ACNUR-SIRIA |
Hace unos años, alguien de la cúpula vaticana hacía unas
declaraciones acerca de la existencia física del cielo. «No es un lugar físico»
decía; y yo no soy quien para negar o afirmar esta revelación. No obstante, he de
confesar que, en alguna ocasión, me he sentido tan cerca del cielo como si,
realmente, este ocupara su propia parcela sin tener por ello puerta de entrada,
o acceso sin vigilancia privada.
Ha sido en esos momentos en los que he visto la felicidad en
el rostro de mis hijos en los subsiguientes instantes a la consecución del
premio al trabajo bien hecho, desde sus primeras notas escolares hasta la
adjudicación de su primer empleo; en la complicidad que se les escapaba a
través de sus miradas cuando la adolescencia dirigía sus vidas… He creído tocar
el cielo cuando, tras más de doce años de trabajo a base de contratos
temporales, por fin llegó el tan ansiado indefinido que posibilitaba la
estabilidad económica con la que ajustar las necesidades a la nómina mensual.

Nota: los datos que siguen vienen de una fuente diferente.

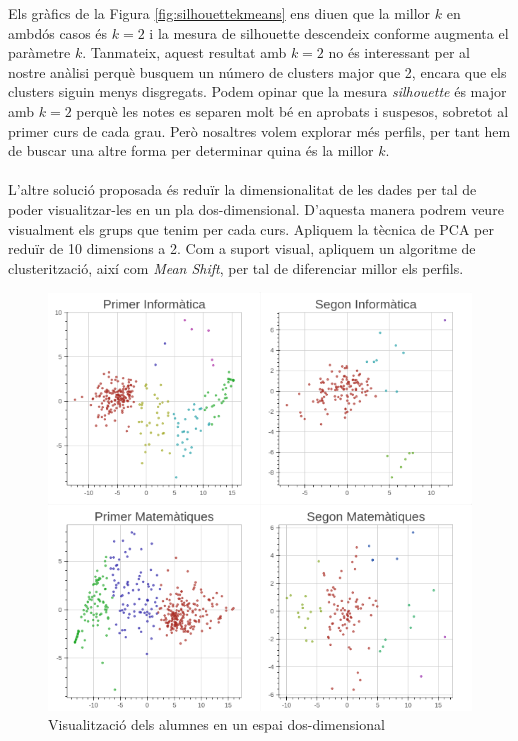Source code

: \documentclass[12pt,a4paper,catalan]{article}
\begin{document}
Els gràfics de la Figura \ref{fig:silhouettekmeans} ens diuen que la millor $k$ en ambdós casos és $k=2$ i la mesura de silhouette descendeix conforme augmenta el paràmetre $k$. Tanmateix, aquest resultat amb $k=2$ no és interessant per al nostre anàlisi perquè busquem un número de clusters major que 2, encara que els clusters siguin menys disgregats. Podem opinar que la mesura \textit{silhouette} és major amb $k=2$ perquè les notes es separen molt bé en aprobats i suspesos, sobretot al primer curs de cada grau. Però nosaltres volem explorar més perfils, per tant hem de buscar una altre forma per determinar quina és la millor $k$.
\\
\\
L'altre solució proposada és reduïr la dimensionalitat de les dades per tal de poder visualitzar-les en un pla dos-dimensional. D'aquesta manera podrem veure visualment els grups que tenim per cada curs. Apliquem la tècnica de PCA per reduïr de 10 dimensions a 2. Com a suport visual, apliquem un algoritme de clusterització, així com \textit{Mean Shift}, per tal de diferenciar millor els perfils. 

\begin{figure}[h]
\centering
\includegraphics[width=.9\linewidth]{img/pca_info_mates.png}
\caption{Visualització dels alumnes en un espai dos-dimensional}
\label{fig:pca-meanshift}
\end{figure}

\newpage
\end{document}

Pero, sobre todo, he estado cerca del cielo «cuando en mi vida ha habido paz».
Es la paz mi concepto de cielo. Tal vez a eso se refería la
autoridad eclesiástica en su manifestación al respecto.
Pero no recuerdo si en algún momento habló también del
infierno. Aún hay gente que cree que este consiste en un lugar al rojo vivo,
donde las almas malas se consumen en un fuego eterno. Por fortuna, en el que yo
conozco sucumbe la vida y el alma toda. La muerte es la única puerta de salida
del infierno.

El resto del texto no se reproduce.